Lectures : Ps. 8 ; 1 Corinthiens 3, 16-23 ; Luc 9, 46-50

1. Les droits humains en danger

La fête du 1er Août a été l’occasion de parler de la démocratie, dont les DH constituent le coeur et l’esprit. Ces droits sont en fait des libertés, que les Constitutions nationales garantissent : libertés de conscience, de croyance, de culte, d’opinion, d’expression, de presse, etc. Ces libertés sont censées nous protéger des abus de l’État et des préjudices venant des autres citoyens. Or, nous constatons qu’un peu partout, la démocratie s’affaiblit, qu’on commence à douter que ce soit le meilleur système, et qu’en conséquence, les DH sont restreints ou violés. Vous connaissez sans doute les organisations comme Amnesty International ou ACAT, qui nous encouragent à écrire des centaines de lettres de protestation aux autorités de pays où des citoyens ont été arrêtés ou sont torturés. Vous avez très probablement apposé une fois ou de nombreuses fois votre signature au bas d’un message de ce type pour faire pression sur des gouvernants.

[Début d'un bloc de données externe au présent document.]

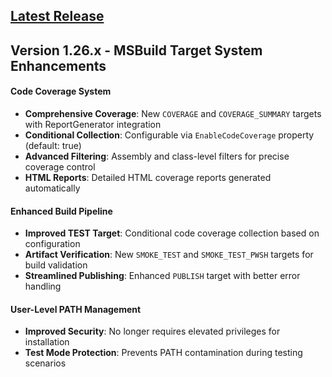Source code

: ## [Latest Release](https://github.com/naz-hage/ntools/releases)

## Version 1.26.x - MSBuild Target System Enhancements

#### Code Coverage System
- **Comprehensive Coverage**: New `COVERAGE` and `COVERAGE_SUMMARY` targets with ReportGenerator integration
- **Conditional Collection**: Configurable via `EnableCodeCoverage` property (default: true)
- **Advanced Filtering**: Assembly and class-level filters for precise coverage control
- **HTML Reports**: Detailed HTML coverage reports generated automatically

#### Enhanced Build Pipeline
- **Improved TEST Target**: Conditional code coverage collection based on configuration
- **Artifact Verification**: New `SMOKE_TEST` and `SMOKE_TEST_PWSH` targets for build validation
- **Streamlined Publishing**: Enhanced `PUBLISH` target with better error handling

#### User-Level PATH Management
- **Improved Security**: No longer requires elevated privileges for installation
- **Test Mode Protection**: Prevents PATH contamination during testing scenarios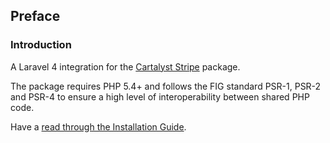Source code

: ## Preface

### Introduction

A Laravel 4 integration for the [Cartalyst Stripe](https://cartalyst.com/manual/stripe/1.0) package.

The package requires PHP 5.4+ and follows the FIG standard PSR-1, PSR-2 and PSR-4 to ensure a high level of interoperability between shared PHP code.

Have a [read through the Installation Guide](#installation).
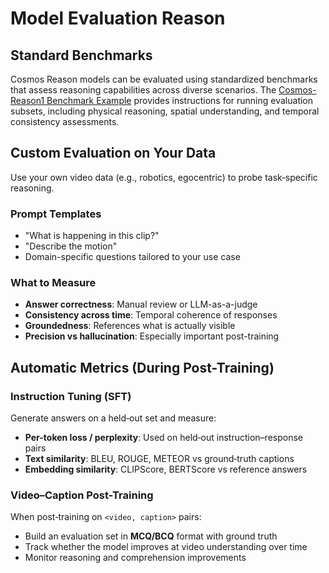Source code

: # Model Evaluation Reason

## Standard Benchmarks

Cosmos Reason models can be evaluated using standardized benchmarks that assess reasoning capabilities across diverse scenarios. The [Cosmos-Reason1 Benchmark Example](https://github.com/nvidia-cosmos/cosmos-reason1/blob/main/examples/benchmark/README.md) provides instructions for running evaluation subsets, including physical reasoning, spatial understanding, and temporal consistency assessments.

## Custom Evaluation on Your Data

Use your own video data (e.g., robotics, egocentric) to probe task‑specific reasoning.

### Prompt Templates

- "What is happening in this clip?"
- "Describe the motion"
- Domain-specific questions tailored to your use case

### What to Measure

- **Answer correctness**: Manual review or LLM-as-a-judge
- **Consistency across time**: Temporal coherence of responses
- **Groundedness**: References what is actually visible
- **Precision vs hallucination**: Especially important post-training

## Automatic Metrics (During Post-Training)

### Instruction Tuning (SFT)

Generate answers on a held‑out set and measure:

- **Per-token loss / perplexity**: Used on held‑out instruction–response pairs
- **Text similarity**: BLEU, ROUGE, METEOR vs ground‑truth captions
- **Embedding similarity**: CLIPScore, BERTScore vs reference answers

### Video–Caption Post-Training

When post‑training on `<video, caption>` pairs:

- Build an evaluation set in **MCQ/BCQ** format with ground truth
- Track whether the model improves at video understanding over time
- Monitor reasoning and comprehension improvements
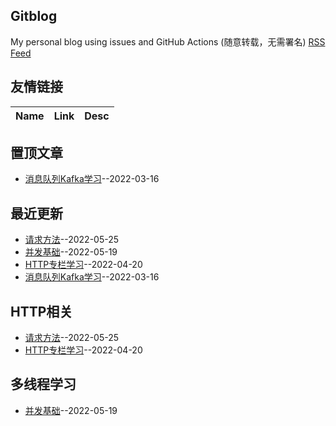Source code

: ## Gitblog
My personal blog using issues and GitHub Actions (随意转载，无需署名)
[RSS Feed](https://raw.githubusercontent.com/maminglang/minglang_blog/master/feed.xml)
## 友情链接
| Name | Link | Desc | 
 | ---- | ---- | ---- |
## 置顶文章
- [消息队列Kafka学习](https://github.com/maminglang/minglang_blog/issues/1)--2022-03-16
## 最近更新
- [请求方法](https://github.com/maminglang/minglang_blog/issues/6)--2022-05-25
- [并发基础](https://github.com/maminglang/minglang_blog/issues/5)--2022-05-19
- [HTTP专栏学习](https://github.com/maminglang/minglang_blog/issues/2)--2022-04-20
- [消息队列Kafka学习](https://github.com/maminglang/minglang_blog/issues/1)--2022-03-16
## HTTP相关
- [请求方法](https://github.com/maminglang/minglang_blog/issues/6)--2022-05-25
- [HTTP专栏学习](https://github.com/maminglang/minglang_blog/issues/2)--2022-04-20
## 多线程学习
- [并发基础](https://github.com/maminglang/minglang_blog/issues/5)--2022-05-19
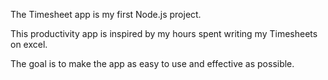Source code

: The Timesheet app is my first Node.js project.

This productivity app is inspired by my hours spent writing my Timesheets on excel.

The goal is to make the app as easy to use and effective as possible.
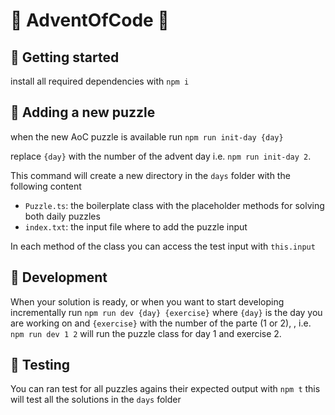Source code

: # 🎄 AdventOfCode 🎄

## 🚀 Getting started

install all required dependencies with `npm i`

## 🎄 Adding a new puzzle

when the new AoC puzzle is available run `npm run init-day {day} `

replace `{day}` with the number of the advent day i.e. `npm run init-day 2`.

This command will create a new directory in the `days` folder with the following content

- `Puzzle.ts`: the boilerplate class with the placeholder methods for solving both daily puzzles
- `index.txt`: the input file where to add the puzzle input

In each method of the class you can access the test input with `this.input`

## 🔧 Development

When your solution is ready, or when you want to start developing incrementally run `npm run dev {day} {exercise}` where `{day}` is the day you are working on and `{exercise}` with the number of the parte (1 or 2), , i.e. `npm run dev 1 2` will run the puzzle class for day 1 and exercise 2.

## 🧪 Testing

You can ran test for all puzzles agains their expected output with `npm t` this will test all the solutions in the `days` folder
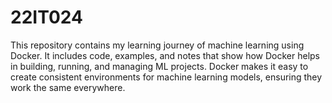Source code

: # 22IT024
This repository contains my learning journey of machine learning using Docker. It includes code, examples, and notes that show how Docker helps in building, running, and managing ML projects. Docker makes it easy to create consistent environments for machine learning models, ensuring they work the same everywhere. 
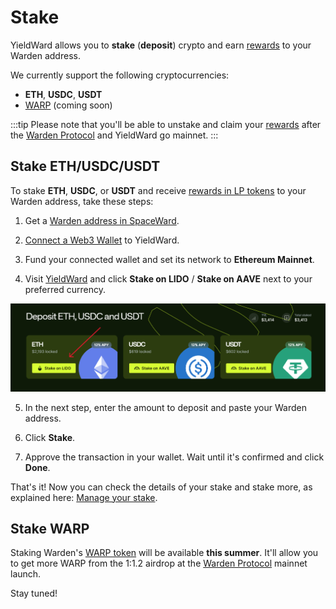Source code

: ﻿---
sidebar_position: 3
---

# Stake

YieldWard allows you to **stake** (**deposit**) crypto and earn [rewards](rewards) to your Warden address.

We currently support the following cryptocurrencies:

-   **ETH**, **USDC**, **USDT**
-   [WARP](https://docs.wardenprotocol.org/tokens/warp-token/warp) (coming soon)

:::tip 
Please note that you'll be able to unstake and claim your [rewards](rewards) after the [Warden Protocol](https://wardenprotocol.org) and YieldWard go mainnet. 
:::

## Stake ETH/USDC/USDT

To stake **ETH**, **USDC**, or **USDT** and receive [rewards in LP tokens](rewards) to your Warden address, take these steps:

1. Get a [Warden address in SpaceWard](https://help.wardenprotocol.org/spaceward/connect-your-wallet).

2. [Connect a Web3 Wallet](connect-your-wallet) to YieldWard.

3. Fund your connected wallet and set its network to **Ethereum Mainnet**.

4. Visit [YieldWard](https://yieldward.com) and click **Stake on LIDO** / **Stake on AAVE** next to your preferred currency.

![Select the currency to stake in YieldWard](../static/img/stake-01.png)

5. In the next step, enter the amount to deposit and paste your Warden address.

6. Click **Stake**.

7. Approve the transaction in your wallet. Wait until it's confirmed and click **Done**.

That's it! Now you can check the details of your stake and stake more, as explained here: [Manage your stake](manage-your-stake).


## Stake WARP

Staking Warden's [WARP token](https://docs.wardenprotocol.org/tokens/warp-token/warp) will be available **this summer**. It'll allow you to get more WARP from the 1:1.2 airdrop at the [Warden Protocol](https://wardenprotocol.org) mainnet launch.

Stay tuned!
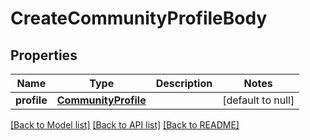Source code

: # CreateCommunityProfileBody
## Properties

| Name | Type | Description | Notes |
|------------ | ------------- | ------------- | -------------|
| **profile** | [**CommunityProfile**](CommunityProfile.md) |  | [default to null] |

[[Back to Model list]](../README.md#documentation-for-models) [[Back to API list]](../README.md#documentation-for-api-endpoints) [[Back to README]](../README.md)

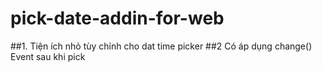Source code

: # pick-date-addin-for-web
##1. Tiện ích nhỏ tùy chỉnh cho dat time picker
##2 Có áp dụng change() Event sau khi pick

2. Des Droits trop laïques ?

Mon propos est d’aborder la question de l’attitude des chrétiens et des Églises à l’égard des DH. En effet, la polémique à ce sujet dure depuis plus de deux siècles, et les positions sont partagées. Parmi ceux qui se méfient des DH, voire s’y opposent, il y a ceux qui s’offusquent du caractère laïque des Déclarations, de ce qu’elles paraissent exalter l’homme en écartant Dieu ; ils regrettent qu’on prône les droits de l’homme en oubliant le Droit de Dieu ! D’autres sont excédés par le fait que les Déclarations évoquent des droits sans souligner les devoirs qui devraient leur correspondre. Ils redoutent que les DH ne soient une école de laxisme. Dans les milieux plus libéraux, on se réjouit , au contraire, que les DH reformulent pour la société civile des principes de liberté, d’égalité, de solidarité, de fraternité, qui sont au cœur du christianisme.

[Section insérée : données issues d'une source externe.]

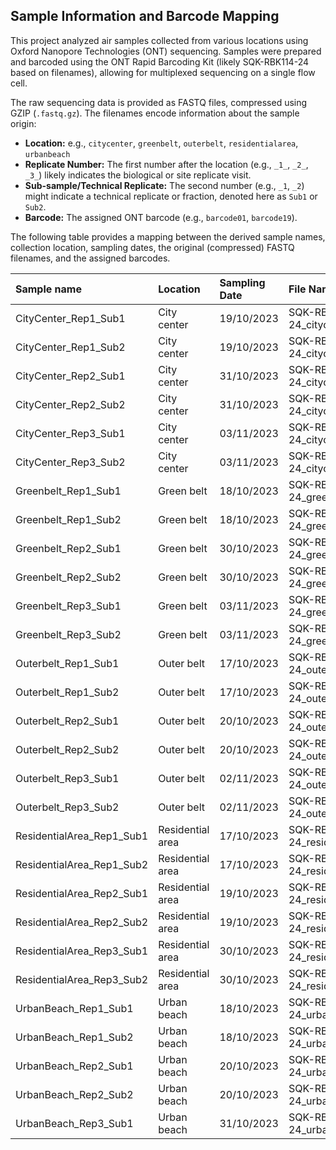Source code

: ## Sample Information and Barcode Mapping

This project analyzed air samples collected from various locations using Oxford Nanopore Technologies (ONT) sequencing. Samples were prepared and barcoded using the ONT Rapid Barcoding Kit (likely SQK-RBK114-24 based on filenames), allowing for multiplexed sequencing on a single flow cell.

The raw sequencing data is provided as FASTQ files, compressed using GZIP (`.fastq.gz`). The filenames encode information about the sample origin:

* **Location:** e.g., `citycenter`, `greenbelt`, `outerbelt`, `residentialarea`, `urbanbeach`
* **Replicate Number:** The first number after the location (e.g., `_1_`, `_2_`, `_3_`) likely indicates the biological or site replicate visit.
* **Sub-sample/Technical Replicate:** The second number (e.g., `_1`, `_2`) might indicate a technical replicate or fraction, denoted here as `Sub1` or `Sub2`.
* **Barcode:** The assigned ONT barcode (e.g., `barcode01`, `barcode19`).

The following table provides a mapping between the derived sample names, collection location, sampling dates, the original (compressed) FASTQ filenames, and the assigned barcodes.

| Sample name                 | Location          | Sampling Date | File Name                                                     | Barcode   |
| :-------------------------- | :---------------- | :------------ | :------------------------------------------------------------ | :-------- |
| CityCenter_Rep1_Sub1        | City center       | 19/10/2023    | SQK-RBK114-24_citycenter_1_1_barcode19.fastq.gz             | barcode19 |
| CityCenter_Rep1_Sub2        | City center       | 19/10/2023    | SQK-RBK114-24_citycenter_1_2_barcode20.fastq.gz             | barcode20 |
| CityCenter_Rep2_Sub1        | City center       | 31/10/2023    | SQK-RBK114-24_citycenter_2_1_barcode21.fastq.gz             | barcode21 |
| CityCenter_Rep2_Sub2        | City center       | 31/10/2023    | SQK-RBK114-24_citycenter_2_2_barcode22.fastq.gz             | barcode22 |
| CityCenter_Rep3_Sub1        | City center       | 03/11/2023    | SQK-RBK114-24_citycenter_3_1_barcode23.fastq.gz             | barcode23 |
| CityCenter_Rep3_Sub2        | City center       | 03/11/2023    | SQK-RBK114-24_citycenter_3_2_barcode24.fastq.gz             | barcode24 |
| Greenbelt_Rep1_Sub1         | Green belt        | 18/10/2023    | SQK-RBK114-24_greenbelt_1_1_barcode01.fastq.gz              | barcode01 |
| Greenbelt_Rep1_Sub2         | Green belt        | 18/10/2023    | SQK-RBK114-24_greenbelt_1_2_barcode02.fastq.gz              | barcode02 |
| Greenbelt_Rep2_Sub1         | Green belt        | 30/10/2023    | SQK-RBK114-24_greenbelt_2_1_barcode03.fastq.gz              | barcode03 |
| Greenbelt_Rep2_Sub2         | Green belt        | 30/10/2023    | SQK-RBK114-24_greenbelt_2_2_barcode04.fastq.gz              | barcode04 |
| Greenbelt_Rep3_Sub1         | Green belt        | 03/11/2023    | SQK-RBK114-24_greenbelt_3_1_barcode05.fastq.gz              | barcode05 |
| Greenbelt_Rep3_Sub2         | Green belt        | 03/11/2023    | SQK-RBK114-24_greenbelt_3_2_barcode06.fastq.gz              | barcode06 |
| Outerbelt_Rep1_Sub1         | Outer belt        | 17/10/2023    | SQK-RBK114-24_outerbelt_1_1_barcode01.fastq.gz              | barcode01 |
| Outerbelt_Rep1_Sub2         | Outer belt        | 17/10/2023    | SQK-RBK114-24_outerbelt_1_2_barcode02.fastq.gz              | barcode02 |
| Outerbelt_Rep2_Sub1         | Outer belt        | 20/10/2023    | SQK-RBK114-24_outerbelt_2_1_barcode03.fastq.gz              | barcode03 |
| Outerbelt_Rep2_Sub2         | Outer belt        | 20/10/2023    | SQK-RBK114-24_outerbelt_2_2_barcode04.fastq.gz              | barcode04 |
| Outerbelt_Rep3_Sub1         | Outer belt        | 02/11/2023    | SQK-RBK114-24_outerbelt_3_1_barcode05.fastq.gz              | barcode05 |
| Outerbelt_Rep3_Sub2         | Outer belt        | 02/11/2023    | SQK-RBK114-24_outerbelt_3_2_barcode06.fastq.gz              | barcode06 |
| ResidentialArea_Rep1_Sub1 | Residential area  | 17/10/2023    | SQK-RBK114-24_residentialarea_1_1_barcode13.fastq.gz      | barcode13 |
| ResidentialArea_Rep1_Sub2 | Residential area  | 17/10/2023    | SQK-RBK114-24_residentialarea_1_2_barcode14.fastq.gz      | barcode14 |
| ResidentialArea_Rep2_Sub1 | Residential area  | 19/10/2023    | SQK-RBK114-24_residentialarea_2_1_barcode15.fastq.gz      | barcode15 |
| ResidentialArea_Rep2_Sub2 | Residential area  | 19/10/2023    | SQK-RBK114-24_residentialarea_2_2_barcode16.fastq.gz      | barcode16 |
| ResidentialArea_Rep3_Sub1 | Residential area  | 30/10/2023    | SQK-RBK114-24_residentialarea_3_1_barcode17.fastq.gz      | barcode17 |
| ResidentialArea_Rep3_Sub2 | Residential area  | 30/10/2023    | SQK-RBK114-24_residentialarea_3_2_barcode18.fastq.gz      | barcode18 |
| UrbanBeach_Rep1_Sub1      | Urban beach       | 18/10/2023    | SQK-RBK114-24_urbanbeach_1_1_barcode07.fastq.gz           | barcode07 |
| UrbanBeach_Rep1_Sub2      | Urban beach       | 18/10/2023    | SQK-RBK114-24_urbanbeach_1_2_barcode08.fastq.gz           | barcode08 |
| UrbanBeach_Rep2_Sub1      | Urban beach       | 20/10/2023    | SQK-RBK114-24_urbanbeach_2_1_barcode09.fastq.gz           | barcode09 |
| UrbanBeach_Rep2_Sub2      | Urban beach       | 20/10/2023    | SQK-RBK114-24_urbanbeach_2_2_barcode11.fastq.gz           | barcode11 |
| UrbanBeach_Rep3_Sub1      | Urban beach       | 31/10/2023    | SQK-RBK114-24_urbanbeach_3_1_barcode12.fastq.gz           | barcode12 |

3. Est-ce vrai ? Y a-t-il une origine chrétienne à la base de ces déclarations des DH ? Des historiens, des philosophes, des théologiens, des politiques n’ont cessé de polémiquer sur cette question depuis le XIXe siècle jusqu’aujourd’hui. Parmi les protestants, dont Mme de Staël, qui fut l’une des premières à prendre la plume, on affirme qu’il faut remonter jusqu’à la Réforme de Luther, qui a initié un mouvement centré sur la foi individuelle impliquant la liberté de conscience. Puis Calvin, en organisant une Église qu’il voulait indépendante du politique, avec ses propres conseils peuplés de laïcs, a instillé un embryon de démocratie. La révolution anglaise de 1649, avec l’exécution du roi Charles 1er et l’instauration de la République, la concrétise, avant l’établissement de la monarchie constitutionnelle qui dure jusqu’à ce jour. Mais ce sont les puritains anglais, qui ont émigré en Amérique et qui vivent en communautés très pieuses et solidaires, qui mettent en vigueur les idées les plus libérales : se déclarant indépendantes de la souveraineté anglaise, elles sont à l’origine des premières Déclarations des DH, dont il est incontestable qu’elles ont influencé la proclamation de la « Déclaration des Droits de l’homme et du citoyen » de 1789, lors de la Révolution française.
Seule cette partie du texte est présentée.